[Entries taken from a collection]

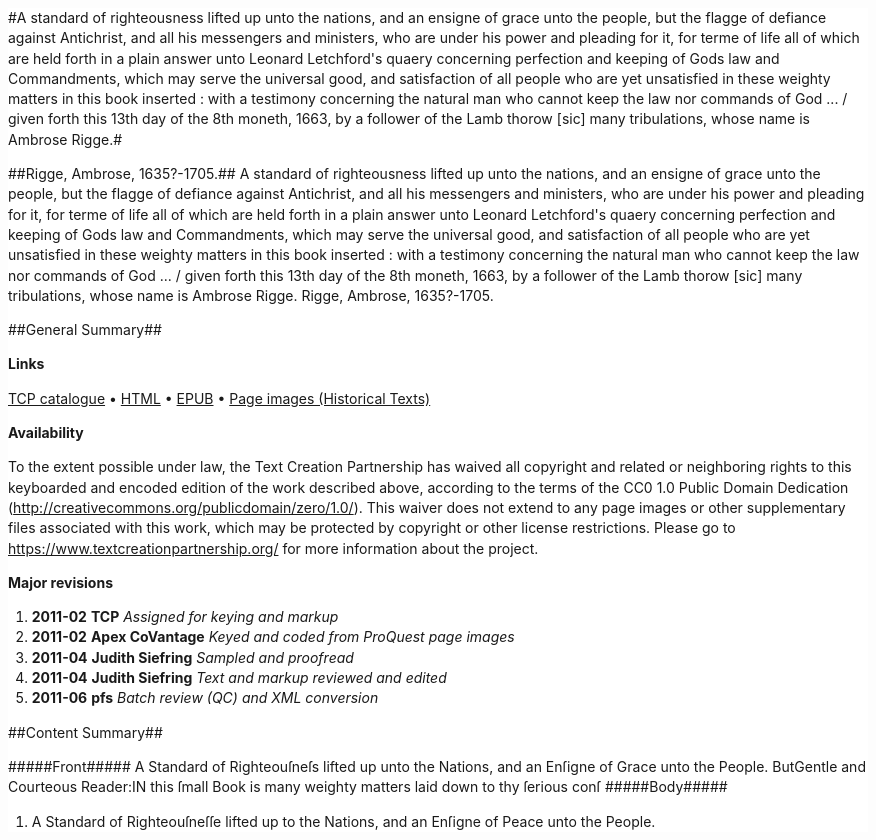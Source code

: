 #A standard of righteousness lifted up unto the nations, and an ensigne of grace unto the people, but the flagge of defiance against Antichrist, and all his messengers and ministers, who are under his power and pleading for it, for terme of life all of which are held forth in a plain answer unto Leonard Letchford's quaery concerning perfection and keeping of Gods law and Commandments, which may serve the universal good, and satisfaction of all people who are yet unsatisfied in these weighty matters in this book inserted : with a testimony concerning the natural man who cannot keep the law nor commands of God ... / given forth this 13th day of the 8th moneth, 1663, by a follower of the Lamb thorow [sic] many tribulations, whose name is Ambrose Rigge.#

##Rigge, Ambrose, 1635?-1705.##
A standard of righteousness lifted up unto the nations, and an ensigne of grace unto the people, but the flagge of defiance against Antichrist, and all his messengers and ministers, who are under his power and pleading for it, for terme of life all of which are held forth in a plain answer unto Leonard Letchford's quaery concerning perfection and keeping of Gods law and Commandments, which may serve the universal good, and satisfaction of all people who are yet unsatisfied in these weighty matters in this book inserted : with a testimony concerning the natural man who cannot keep the law nor commands of God ... / given forth this 13th day of the 8th moneth, 1663, by a follower of the Lamb thorow [sic] many tribulations, whose name is Ambrose Rigge.
Rigge, Ambrose, 1635?-1705.

##General Summary##

**Links**

[TCP catalogue](http://www.ota.ox.ac.uk/tcp/)  • 
[HTML](http://tei.it.ox.ac.uk/tcp/Texts-HTML/free/A57/A57310.html)  • 
[EPUB](http://tei.it.ox.ac.uk/tcp/Texts-EPUB/free/A57/A57310.epub) • 
[Page images (Historical Texts)](https://historicaltexts.jisc.ac.uk/eebo-13698015e)

**Availability**

To the extent possible under law, the Text Creation Partnership has waived all copyright and related or neighboring rights to this keyboarded and encoded edition of the work described above, according to the terms of the CC0 1.0 Public Domain Dedication (http://creativecommons.org/publicdomain/zero/1.0/). This waiver does not extend to any page images or other supplementary files associated with this work, which may be protected by copyright or other license restrictions. Please go to https://www.textcreationpartnership.org/ for more information about the project.

**Major revisions**

1. __2011-02__ __TCP__ *Assigned for keying and markup*
1. __2011-02__ __Apex CoVantage__ *Keyed and coded from ProQuest page images*
1. __2011-04__ __Judith Siefring__ *Sampled and proofread*
1. __2011-04__ __Judith Siefring__ *Text and markup reviewed and edited*
1. __2011-06__ __pfs__ *Batch review (QC) and XML conversion*

##Content Summary##

#####Front#####
A Standard of Righteouſneſs lifted up unto the Nations, and an Enſigne of Grace unto the People. ButGentle and Courteous Reader:IN this ſmall Book is many weighty matters laid down to thy ſerious conſ
#####Body#####

1. A Standard of Righteouſneſſe lifted up to the Nations, and an Enſigne of Peace unto the People.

**Exercise brief:** Across the data, count every line where the string "free" turns up, then write only that count.

**Response to this exercise:** 2